Kashmir to acquire ‘Israel-style settlements’

Homes in Srinagar, Kashmir. Returning Pandits should move back into their old homes, not be put in 'ghettos', say opponents to the Indian government's plans. Varun Shiv Kapur under a Creative Commons Licence
The ‘clandestine’ migration of Pandits in January 1990 raised many questions. Why was an emergency Governor’s rule imposed in the Valley on 19 January preceded and followed by curfews? Why did Pandits leave on that wintry night? There are many who offered answers to these questions. But, as is true of Kashmir’s many tragedies, the answers offer no sense of closure. The massacres of 21, 22 and 25 January 1990, in which more than 80 Muslims were killed and many more injured, are further disquieting.
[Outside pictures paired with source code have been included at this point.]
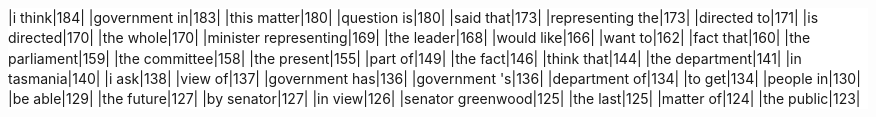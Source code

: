 |i think|184|
|government in|183|
|this matter|180|
|question is|180|
|said that|173|
|representing the|173|
|directed to|171|
|is directed|170|
|the whole|170|
|minister representing|169|
|the leader|168|
|would like|166|
|want to|162|
|fact that|160|
|the parliament|159|
|the committee|158|
|the present|155|
|part of|149|
|the fact|146|
|think that|144|
|the department|141|
|in tasmania|140|
|i ask|138|
|view of|137|
|government has|136|
|government 's|136|
|department of|134|
|to get|134|
|people in|130|
|be able|129|
|the future|127|
|by senator|127|
|in view|126|
|senator greenwood|125|
|the last|125|
|matter of|124|
|the public|123|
The mainstream Indian narrative propounds that Pandits faced persecution from the ‘radical Islamists’, who, in their eyes, were targeting the minorities. This narrative was embraced by many migrant Hindus and influenced by rightwing Hindu ideology, along with New Delhi’s strategy aimed at crushing Kashmir’s resistance movement.
But if the Mujahideen, who were fighting for Kashmir’s freedom from India, were targeting minorities, why didn’t Sikhs and Christians leave, too? And why did thousands of Hindus stay behind?
Jagmohan Malhotra, then governor of the region, who looked at Kashmir from a communal prism, is accused of orchestrating the ‘planned’ migration of Pandits in January 1990 which was followed by a massive crackdown on Kashmir’s Muslims – curfews, search operations, killings, arbitrary arrests.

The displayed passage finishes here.